Issue with character encoding in POST requests sent with Firefox

11,651

Solution 1

As @Pointy mentioned some time ago, the problem was related to the Content-Type of the POST request, because Firefox appears to encode POST messages differently than other browsers. In my head, Data-Type and Content-Type were the same and so, I didn't realize it's necessary to specify UTF-8 as the character encoding standard in both cases. But once I had changed both the Content-Type and the Data-Type as well to a clear "text/xml; charset=UTF-8", the problem was resolved.

Solution 2

I am soooo happy. Thank you guys for posting and figuring this out earlier. It took me a couple hours to get close enough to the problem to find this through googling, but because of your comments, I got this solved in less than a day; and in time for the big presentation tomorrow! :)

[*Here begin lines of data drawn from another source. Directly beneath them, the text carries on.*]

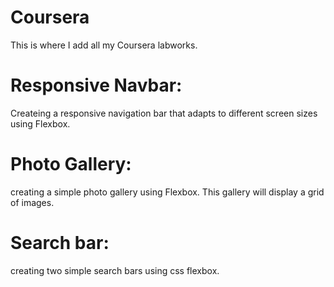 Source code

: # Coursera
This is where I add all my Coursera labworks.

# Responsive Navbar: 
Createing a responsive navigation bar that adapts to different screen sizes
 using Flexbox. 

# Photo Gallery:
creating a simple photo gallery using Flexbox. This gallery will display a grid of images.

# Search bar:
creating two simple search bars using css flexbox.
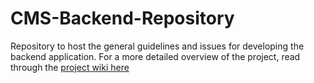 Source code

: # CMS-Backend-Repository
Repository to host the general guidelines and issues for developing the backend application. For a more detailed overview of the project, read through the [project wiki here]( https://github.com/SpaceyaTech/CMS-Backend-Repository/wiki)
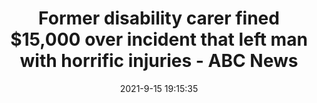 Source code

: ---
"title": "Former disability carer fined $15,000 over incident that left man with horrific injuries - ABC News"
"date": "2021-9-15 19:15:35"
"feed_name": "GOOGLENEWSINDUSTRIAL"
"feed_website": "https://news.google.com/search?q=industrial%2Bincident&hl=en-US&gl=US&ceid=US:en"
"feed_rss": "https://news.google.com/rss/search?q=industrial%2Bincident&hl=en-US&gl=US&ceid=US:en"
"link": "https://www.abc.net.au/news/2021-09-16/former-disability-carer-fined-15000-dollars-over-incident/100464656"
"file": "_posts/2021-1-1-de36a488f6cb2debca5adc8ae6b9bb652ee08184.md"
"accident": "1"
"drilling": "0"
"dead": "0"
"injured": "0"
--- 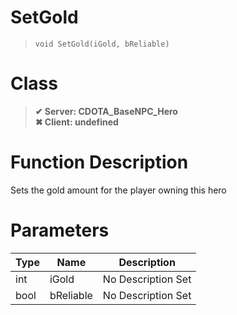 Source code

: # SetGold
> `void SetGold(iGold, bReliable)`
# Class
> __✔ Server: CDOTA_BaseNPC_Hero__  
> __✖ Client: undefined__  
# Function Description
Sets the gold amount for the player owning this hero
# Parameters
Type|Name|Description
--|--|--
int|iGold|No Description Set
bool|bReliable|No Description Set
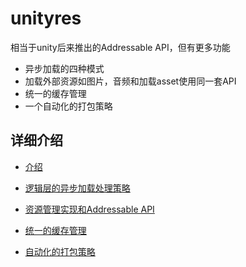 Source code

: # unityres

相当于unity后来推出的Addressable API，但有更多功能

* 异步加载的四种模式
* 加载外部资源如图片，音频和加载asset使用同一套API
* 统一的缓存管理
* 一个自动化的打包策略

## 详细介绍

* [介绍](https://stallboy.github.io/unityres/)

* [逻辑层的异步加载处理策略](https://stallboy.github.io/unityres/usage.html)

* [资源管理实现和Addressable API](https://stallboy.github.io/unityres/impl.html)

* [统一的缓存管理](https://stallboy.github.io/unityres/pool.html)

* [自动化的打包策略](https://stallboy.github.io/unityres/pack.html)


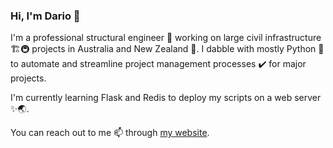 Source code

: ### Hi, I'm Dario 👋

I'm a professional structural engineer 👷 working on large civil infrastructure 🏗️🚇 projects in Australia and New Zealand 🥝. I dabble with mostly Python 🐍 to automate and streamline project management processes ✔️ for major projects.

I'm currently learning Flask and Redis to deploy my scripts on a web server ✨🌏.

You can reach out to me 📫 through [my website](https://dariobauer.net).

It was so bizarre, seeing that all browsers were sending the very same data string in an AJAX request but getting different results, depending on the browser (Firefox being different.)

I tried this, but it didn't work:

req.setRequestHeader ("encoding", "utf-8");

Then I just did what you said Firefox does and one coding solution works in all browsers.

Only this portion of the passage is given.